With AI-enhanced components being deployed everywhere, including the very toolchains used for secure software development, the traditional security focus on software and hardware assets can no longer guarantee “secure services, processes and products, [and] digital infrastructures” in the EU Strategic Plan 2021-2024.

Sec4AI4Sec wants to develop security-by-design testing and assurance techniques for AI-augmented systems, their software and AI assets. AI-augment systems provide an opportunity to democratize security expertise and give access to intelligent, automated secure coding and testing, by enabling novel capabilities, lowering development costs and increasing software quality (AI4Sec). They are also a risk: AI-augmented systems are vulnerable to new security technical threats specific to AI-based software, in particular where matters of fairness or explainability are important (Sec4AI). Sec4AI4Sec addresses these challenges to the fullest extent: “AI for better security, security for better AI.”

The Sec4AI4Sec project will address these two facets of AI to achieve a deep scientific, economic and technological impact, while contributing to addressing key societal issues. It will validate its approach on three key scenarios of the EU Digital Compass towards Digital Sovereignty: 5G core virtualization, Autonomy for safety systems in aviation and security and Quality for 3rd party software assessment and certification.

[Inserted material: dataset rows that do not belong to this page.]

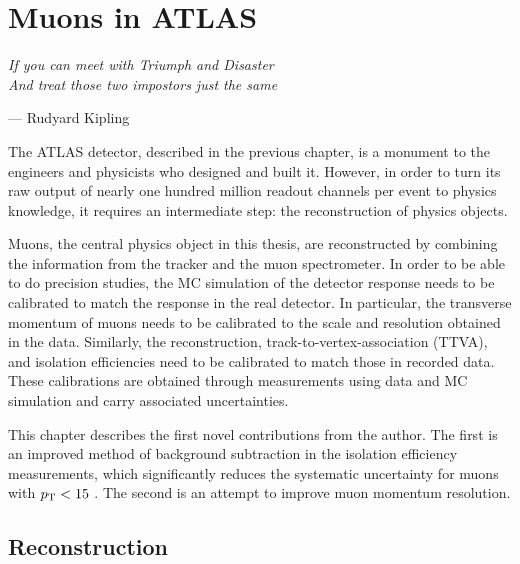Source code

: \chapter{Muons in ATLAS}
\label{sec:muons}
  
\textit{If you can meet with Triumph and Disaster \\ And treat those two impostors just the same}
\vspace{5mm}
\begin{flushright}
--- Rudyard Kipling
\end{flushright}

\thispagestyle{empty}
\newpage
The ATLAS detector, described in the previous chapter, is a monument
to the engineers and physicists who designed and built it. However,
in order to turn its raw output of nearly one hundred million readout
channels per event to physics knowledge, it requires an intermediate step:
the reconstruction of physics objects.

Muons, the central physics object in this thesis, are reconstructed
by combining the information from the tracker and the muon spectrometer.
In order to be able to do precision studies, the MC
simulation of the detector response needs to be calibrated to match
the response in the real detector. In particular, the transverse momentum of
muons needs to be calibrated to the scale and resolution obtained in the data.
Similarly, the reconstruction, track-to-vertex-association (TTVA),
and isolation efficiencies need to be calibrated to match those in 
recorded data. These calibrations are obtained through measurements
using data and MC simulation and carry associated uncertainties.

This chapter describes the first novel contributions from the author.
The first is an improved method of background subtraction in the isolation
efficiency measurements, which significantly reduces the systematic
uncertainty for muons with $p_{\text{T}} < 15$ \GeV. The second is an attempt
to improve muon momentum resolution.

\section{Reconstruction}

Sec4AI4Sec assembled a team with 5 leading Universities (Amsterdam, Cagliari, Hamburg, Lugano, Trento), 2 innovative SMEs (FrontEndART, Pluribus One), 3 Large Enterprises (Airbus, SAP, Thales) and 1 Center for digital innovation (Cefriel). The project will generate a set of innovative techniques and open-source tools, new methodologies for secure design and certification of AI-augmented systems, as well as reference benchmarks that can be used to standardize the assessment of research results in the secure software research community.